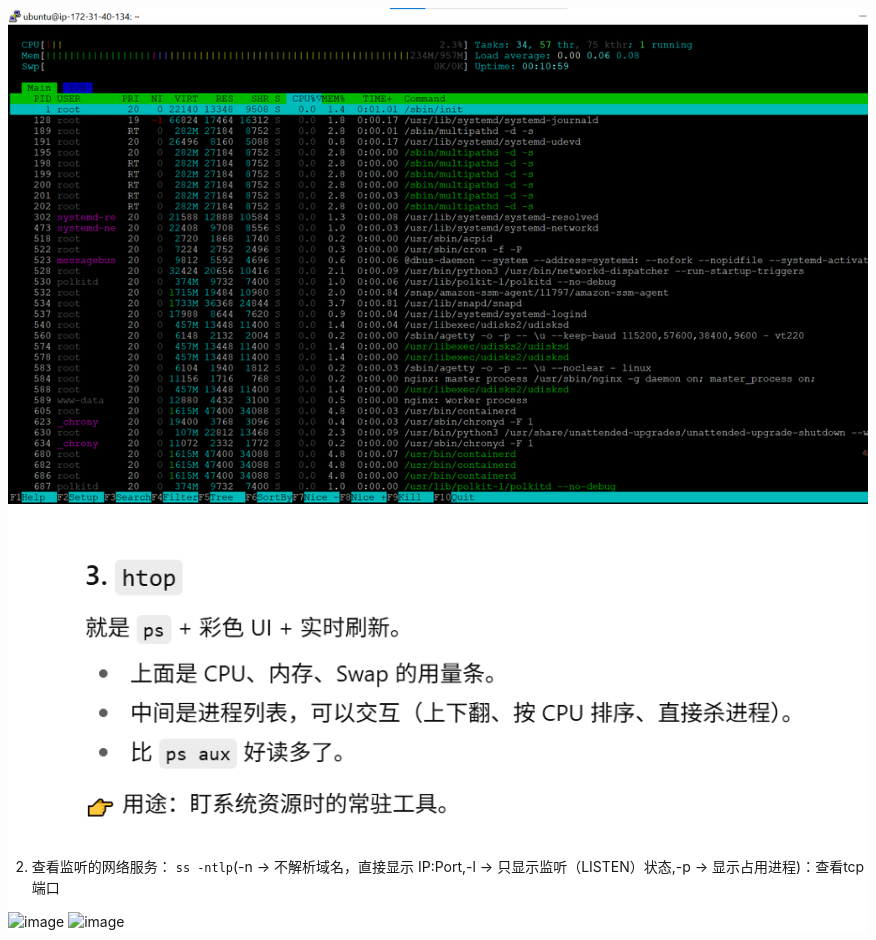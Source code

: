 ![htop](image-19.png)

![解读](image-33.png)

2. 查看监听的网络服务：
`ss -ntlp`(-n → 不解析域名，直接显示 IP:Port,-l → 只显示监听（LISTEN）状态,-p → 显示占用进程)：查看tcp端口

<img width="1919" height="279" alt="image" src="https://github.com/user-attachments/assets/e2c25c02-0490-4ece-b732-36556da6c80c" />

<img width="997" height="559" alt="image" src="https://github.com/user-attachments/assets/da99d102-460c-45fe-9702-b68a702f8ac7" />
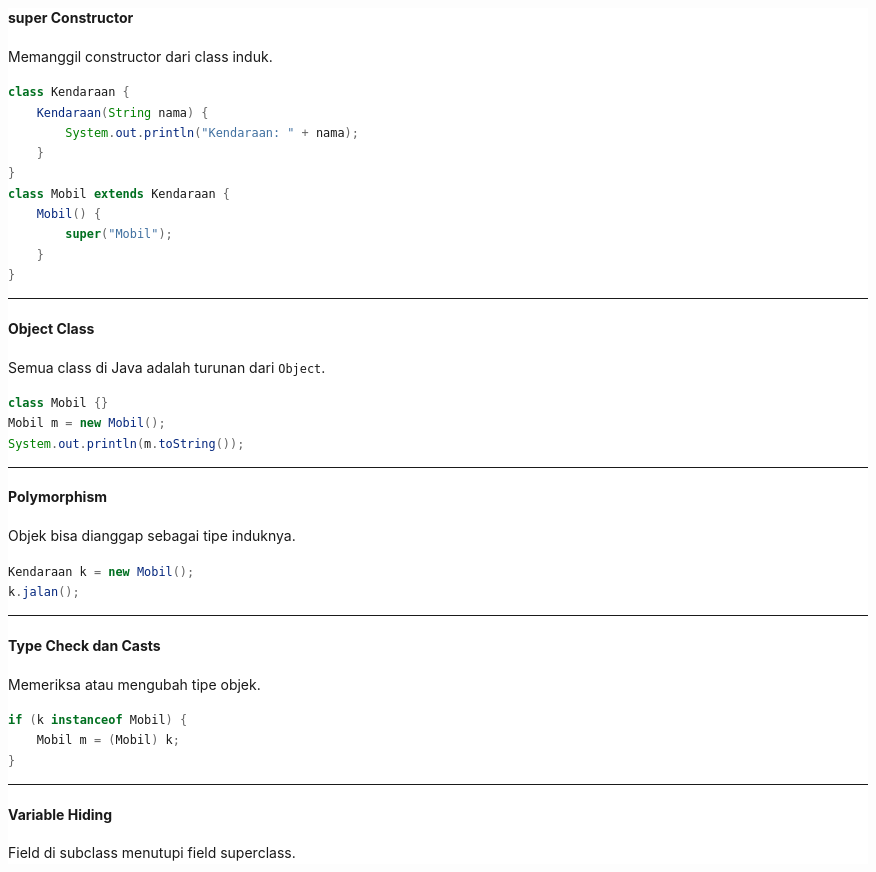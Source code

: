 
#### super Constructor

Memanggil constructor dari class induk.

```java
class Kendaraan {
    Kendaraan(String nama) {
        System.out.println("Kendaraan: " + nama);
    }
}
class Mobil extends Kendaraan {
    Mobil() {
        super("Mobil");
    }
}
```

---

#### Object Class

Semua class di Java adalah turunan dari `Object`.

```java
class Mobil {}
Mobil m = new Mobil();
System.out.println(m.toString());
```

---

#### Polymorphism

Objek bisa dianggap sebagai tipe induknya.

```java
Kendaraan k = new Mobil();
k.jalan();
```

---

#### Type Check dan Casts

Memeriksa atau mengubah tipe objek.

```java
if (k instanceof Mobil) {
    Mobil m = (Mobil) k;
}
```

---

#### Variable Hiding

Field di subclass menutupi field superclass.
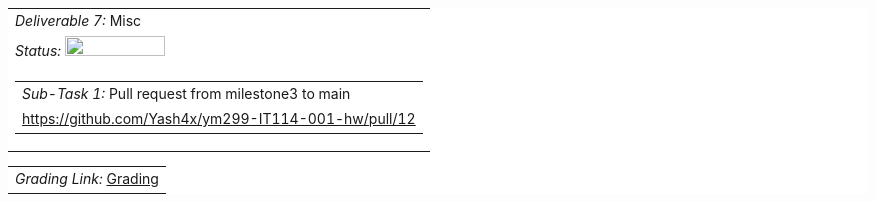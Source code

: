 <table><tr><td> <em>Deliverable 7: </em> Misc </td></tr><tr><td><em>Status: </em> <img width="100" height="20" src="https://user-images.githubusercontent.com/54863474/211707773-e6aef7cb-d5b2-4053-bbb1-b09fc609041e.png"></td></tr>
<tr><td><table><tr><td> <em>Sub-Task 1: </em> Pull request from milestone3 to main</td></tr>
<tr><td> <a rel="noreferrer noopener" target="_blank" href="https://github.com/Yash4x/ym299-IT114-001-hw/pull/12">https://github.com/Yash4x/ym299-IT114-001-hw/pull/12</a> </td></tr>
</table></td></tr>
<table><tr><td><em>Grading Link: </em><a rel="noreferrer noopener" href="https://learn.ethereallab.app/homework/IT114-001-F23/it114-chatroom-milestone3/grade/ym299" target="_blank">Grading</a></td></tr></table>
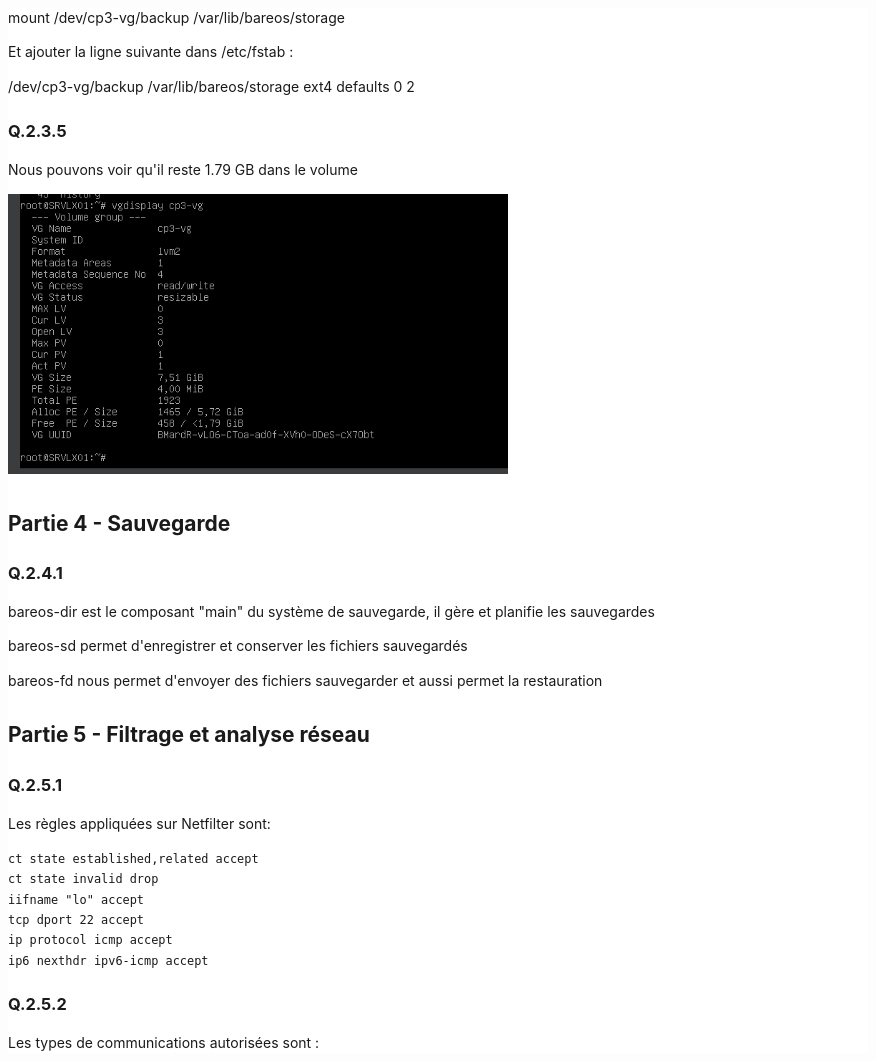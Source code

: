 mount /dev/cp3-vg/backup /var/lib/bareos/storage

Et ajouter la ligne suivante dans /etc/fstab :

/dev/cp3-vg/backup /var/lib/bareos/storage ext4 defaults 0 2

### Q.2.3.5
Nous pouvons voir qu'il reste 1.79 GB dans le volume

<img src="img/2.3.5.png" alt="q2.3.5" width="500"/>

## Partie 4 - Sauvegarde

### Q.2.4.1

bareos-dir est le composant "main" du système de sauvegarde, il gère et planifie les sauvegardes

bareos-sd permet d'enregistrer et conserver les fichiers sauvegardés

bareos-fd nous permet d'envoyer des fichiers sauvegarder et aussi permet la restauration 

## Partie 5 - Filtrage et analyse réseau

### Q.2.5.1
Les règles appliquées sur Netfilter sont:

```
ct state established,related accept
ct state invalid drop
iifname "lo" accept
tcp dport 22 accept
ip protocol icmp accept
ip6 nexthdr ipv6-icmp accept
```
### Q.2.5.2
Les types de communications autorisées sont :
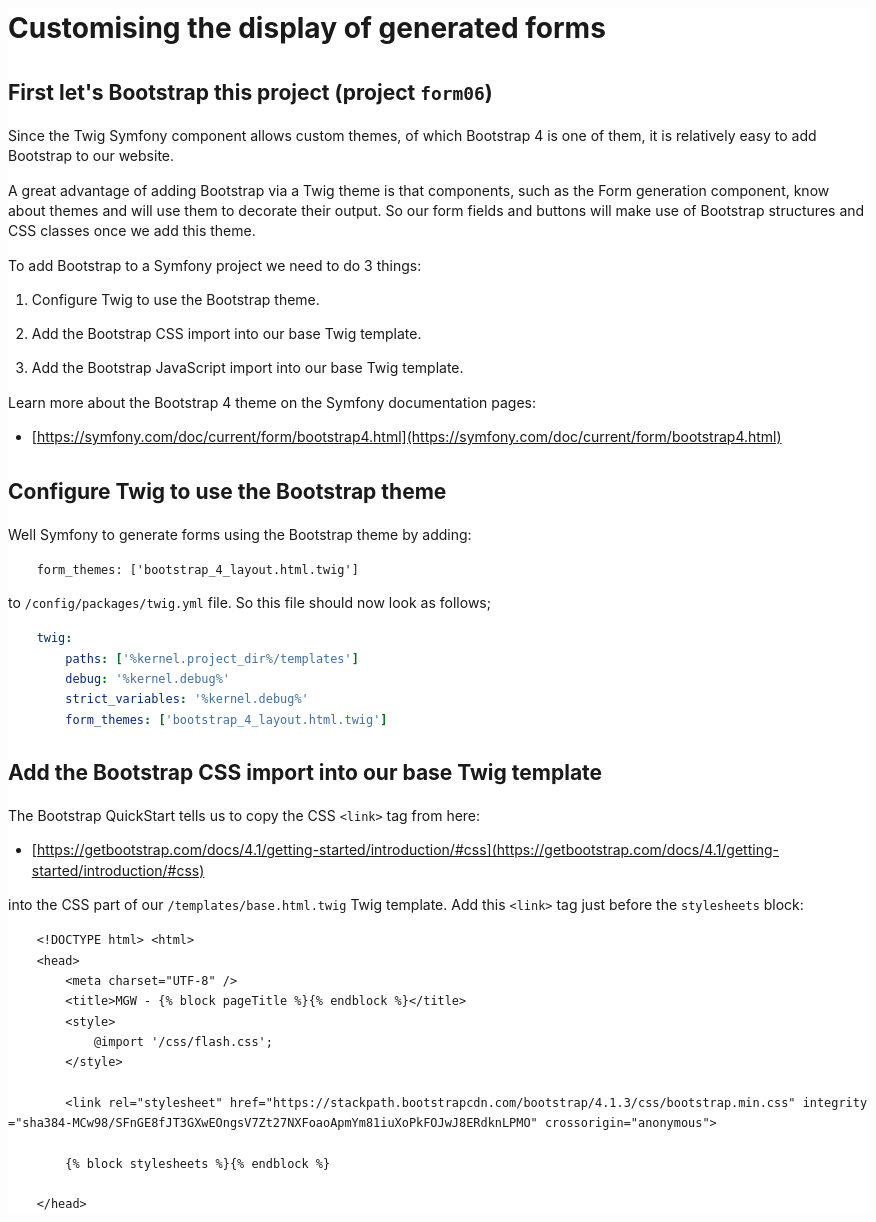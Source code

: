 # Customising the display of generated forms

## First let's Bootstrap this project (project `form06`)

Since the Twig Symfony component allows custom themes, of which Bootstrap 4 is one of them, it is relatively easy to add Bootstrap to our website.

A great advantage of adding Bootstrap via a Twig theme is that components, such as the Form generation component, know about themes and will use them to decorate their output. So our form fields and buttons will make use of Bootstrap structures and CSS classes once we add this theme.

To add Bootstrap to a Symfony project we need to do 3 things:

1. Configure Twig to use the Bootstrap theme.

1. Add the Bootstrap CSS import into our base Twig template.

1. Add the Bootstrap JavaScript import into our base Twig template.

Learn more about the Bootstrap 4 theme on the Symfony documentation pages:

- [https://symfony.com/doc/current/form/bootstrap4.html](https://symfony.com/doc/current/form/bootstrap4.html)

## Configure Twig to use the Bootstrap theme

Well Symfony to generate forms using the Bootstrap theme by adding:
 
```twig
    form_themes: ['bootstrap_4_layout.html.twig']
``` 

to `/config/packages/twig.yml` file. So this file should now look as follows;

```yaml
    twig:
        paths: ['%kernel.project_dir%/templates']
        debug: '%kernel.debug%'
        strict_variables: '%kernel.debug%'
        form_themes: ['bootstrap_4_layout.html.twig']
```

## Add the Bootstrap CSS import into our base Twig template

The Bootstrap QuickStart tells us to copy the CSS `<link>` tag from here:

- [https://getbootstrap.com/docs/4.1/getting-started/introduction/#css](https://getbootstrap.com/docs/4.1/getting-started/introduction/#css)

into the CSS part of our `/templates/base.html.twig` Twig template. Add this `<link>` tag just before the `stylesheets` block:

```twig
    <!DOCTYPE html> <html>
    <head>
        <meta charset="UTF-8" />
        <title>MGW - {% block pageTitle %}{% endblock %}</title>
        <style>
            @import '/css/flash.css';
        </style>
    
        <link rel="stylesheet" href="https://stackpath.bootstrapcdn.com/bootstrap/4.1.3/css/bootstrap.min.css" integrity="sha384-MCw98/SFnGE8fJT3GXwEOngsV7Zt27NXFoaoApmYm81iuXoPkFOJwJ8ERdknLPMO" crossorigin="anonymous">
        
        {% block stylesheets %}{% endblock %}
        
    </head>
```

## What you need to do
Find the word "about" in the entries and show each line where it is found.

## Output for this exercise
A great advantage of adding Bootstrap via a Twig theme is that components, such as the Form generation component, know about themes and will use them to decorate their output. So our form fields and buttons will make use of Bootstrap structures and CSS classes once we add this theme.
Learn more about the Bootstrap 4 theme on the Symfony documentation pages:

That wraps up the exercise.